[YOUR GOAL] Output exactly the lines that come between the start of the material and the line containing "即将过去的 2012 年，对于苹果而言是稳扎稳打的一年。不断被曝光的", both ends included, with the pictures omitted.
BEGIN MATERIAL FOR THIS EXERCISE
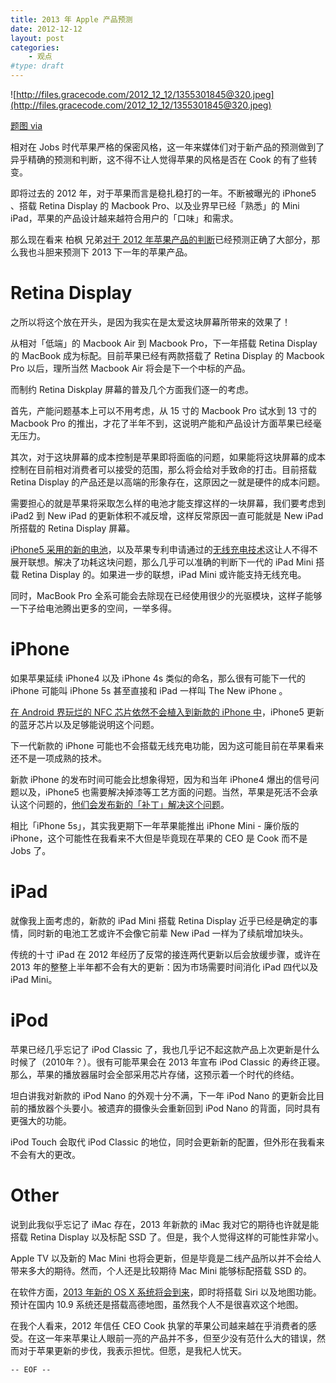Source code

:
 ```yaml
---
title: 2013 年 Apple 产品预测
date: 2012-12-12
layout: post
categories:
    - 观点
#type: draft
---
```


![http://files.gracecode.com/2012_12_12/1355301845@320.jpeg](http://files.gracecode.com/2012_12_12/1355301845@320.jpeg)

[题图 via](http://www.migsmobile.net/2008/04/18/the-future-with-apple-products/)

相对在 Jobs 时代苹果严格的保密风格，这一年来媒体们对于新产品的预测做到了异乎精确的预测和判断，这不得不让人觉得苹果的风格是否在 Cook 的有了些转变。

即将过去的 2012 年，对于苹果而言是稳扎稳打的一年。不断被曝光的 iPhone5 、搭载 Retina Display 的 Macbook Pro、以及业界早已经「熟悉」的 Mini iPad，苹果的产品设计越来越符合用户的「口味」和需求。

那么现在看来 柏枫 兄弟[对于 2012 年苹果产品的判断](http://www.baifeng.me/apple/2012/02/1819/)已经预测正确了大部分，那么我也斗胆来预测下 2013 下一年的苹果产品。

# Retina Display

之所以将这个放在开头，是因为我实在是太爱这块屏幕所带来的效果了！

从相对「低端」的 Macbook Air 到 Macbook Pro，下一年搭载 Retina Display 的 MacBook 成为标配。目前苹果已经有两款搭载了 Retina Display 的 Macbook Pro 以后，理所当然 Macbook Air 将会是下一个中标的产品。

而制约 Retina Diskplay 屏幕的普及几个方面我们逐一的考虑。

首先，产能问题基本上可以不用考虑，从 15 寸的 Macbook Pro 试水到 13 寸的 Macbook Pro 的推出，才花了半年不到，这说明产能和产品设计方面苹果已经毫无压力。

其次，对于这块屏幕的成本控制是苹果即将面临的问题，如果能将这块屏幕的成本控制在目前相对消费者可以接受的范围，那么将会给对手致命的打击。目前搭载 Retina Display 的产品还是以高端的形象存在，这原因之一就是硬件的成本问题。

需要担心的就是苹果将采取怎么样的电池才能支撑这样的一块屏幕，我们要考虑到 iPad2 到 New iPad 的更新体积不减反增，这样反常原因一直可能就是 New iPad 所搭载的 Retina Display 屏幕。

[iPhone5 采用的新的电池](http://www.techweb.com.cn/news/2012-08-13/1225182.shtml)，以及苹果专利申请通过的[无线充电技术](http://tech.sina.com.cn/it/2011-06-16/08365654802.shtml)这让人不得不展开联想。解决了功耗这块问题，那么几乎可以准确的判断下一代的 iPad Mini 搭载 Retina Display 的。如果进一步的联想，iPad Mini 或许能支持无线充电。

同时，MacBook Pro 全系可能会去除现在已经使用很少的光驱模块，这样子能够一下子给电池腾出更多的空间，一举多得。


# iPhone

如果苹果延续 iPhone4 以及 iPhone 4s 类似的命名，那么很有可能下一代的 iPhone 可能叫 iPhone 5s 甚至直接和 iPad 一样叫 The New iPhone 。

[在 Android 界玩烂的 NFC 芯片依然不会植入到新款的 iPhone 中](http://www.leiphone.com/iphone-5-bt-nfc.html
)，iPhone5 更新的蓝牙芯片以及足够能说明这个问题。

下一代新款的 iPhone 可能也不会搭载无线充电功能，因为这可能目前在苹果看来还不是一项成熟的技术。

新款 iPhone 的发布时间可能会比想象得短，因为和当年 iPhone4 爆出的信号问题以及，iPhone5 也需要解决掉漆等工艺方面的问题。当然，苹果是死活不会承认这个问题的，[他们会发布新的「补丁」解决这个问题](http://www.36kr.com/p/155816.html)。
 
相比「iPhone 5s」，其实我更期下一年苹果能推出 iPhone Mini - 廉价版的 iPhone，这个可能性在我看来不大但是毕竟现在苹果的 CEO 是 Cook 而不是 Jobs 了。


# iPad

就像我上面考虑的，新款的 iPad Mini 搭载 Retina Display 近乎已经是确定的事情，同时新的电池工艺或许不会像它前辈 New iPad 一样为了续航增加块头。

传统的十寸 iPad 在 2012 年经历了反常的接连两代更新以后会放缓步骤，或许在 2013 年的整整上半年都不会有大的更新：因为市场需要时间消化 iPad 四代以及 iPad Mini。


# iPod

苹果已经几乎忘记了 iPod Classic 了，我也几乎记不起这款产品上次更新是什么时候了（2010年？）。很有可能苹果会在 2013 年宣布 iPod Classic 的寿终正寝。那么，苹果的播放器届时会全部采用芯片存储，这预示着一个时代的终结。

坦白讲我对新款的 iPod Nano 的外观十分不满，下一年 iPod Nano 的更新会比目前的播放器个头要小。被遗弃的摄像头会重新回到 iPod Nano 的背面，同时具有更强大的功能。

iPod Touch 会取代 iPod Classic 的地位，同时会更新新的配置，但外形在我看来不会有大的更改。


# Other

说到此我似乎忘记了 iMac 存在，2013 年新款的 iMac 我对它的期待也许就是能搭载 Retina Display 以及标配 SSD 了。但是，我个人觉得这样的可能性非常小。

Apple TV 以及新的 Mac Mini 也将会更新，但是毕竟是二线产品所以并不会给人带来多大的期待。然而，个人还是比较期待 Mac Mini 能够标配搭载 SSD 的。

在软件方面，[2013 年新的 OS X 系统将会到来](http://9to5mac.com/2012/11/19/early-builds-of-apples-upcoming-os-x-10-9-include-siri-and-maps-integration/)，即时将搭载 Siri 以及地图功能。预计在国内 10.9 系统还是搭载高德地图，虽然我个人不是很喜欢这个地图。

在我个人看来，2012 年信任 CEO Cook 执掌的苹果公司越来越在乎消费者的感受。在这一年来苹果让人眼前一亮的产品并不多，但至少没有范什么大的错误，然而对于苹果更新的步伐，我表示担忧。但愿，是我杞人忧天。

`-- EOF --`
END MATERIAL FOR THIS EXERCISE
[YOUR SOLUTION]
Source code

:
 ```yaml
---
title: 2013 年 Apple 产品预测
date: 2012-12-12
layout: post
categories:
    - 观点
#type: draft
---
```


![http://files.gracecode.com/2012_12_12/1355301845@320.jpeg](http://files.gracecode.com/2012_12_12/1355301845@320.jpeg)

[题图 via](http://www.migsmobile.net/2008/04/18/the-future-with-apple-products/)

相对在 Jobs 时代苹果严格的保密风格，这一年来媒体们对于新产品的预测做到了异乎精确的预测和判断，这不得不让人觉得苹果的风格是否在 Cook 的有了些转变。

即将过去的 2012 年，对于苹果而言是稳扎稳打的一年。不断被曝光的 iPhone5 、搭载 Retina Display 的 Macbook Pro、以及业界早已经「熟悉」的 Mini iPad，苹果的产品设计越来越符合用户的「口味」和需求。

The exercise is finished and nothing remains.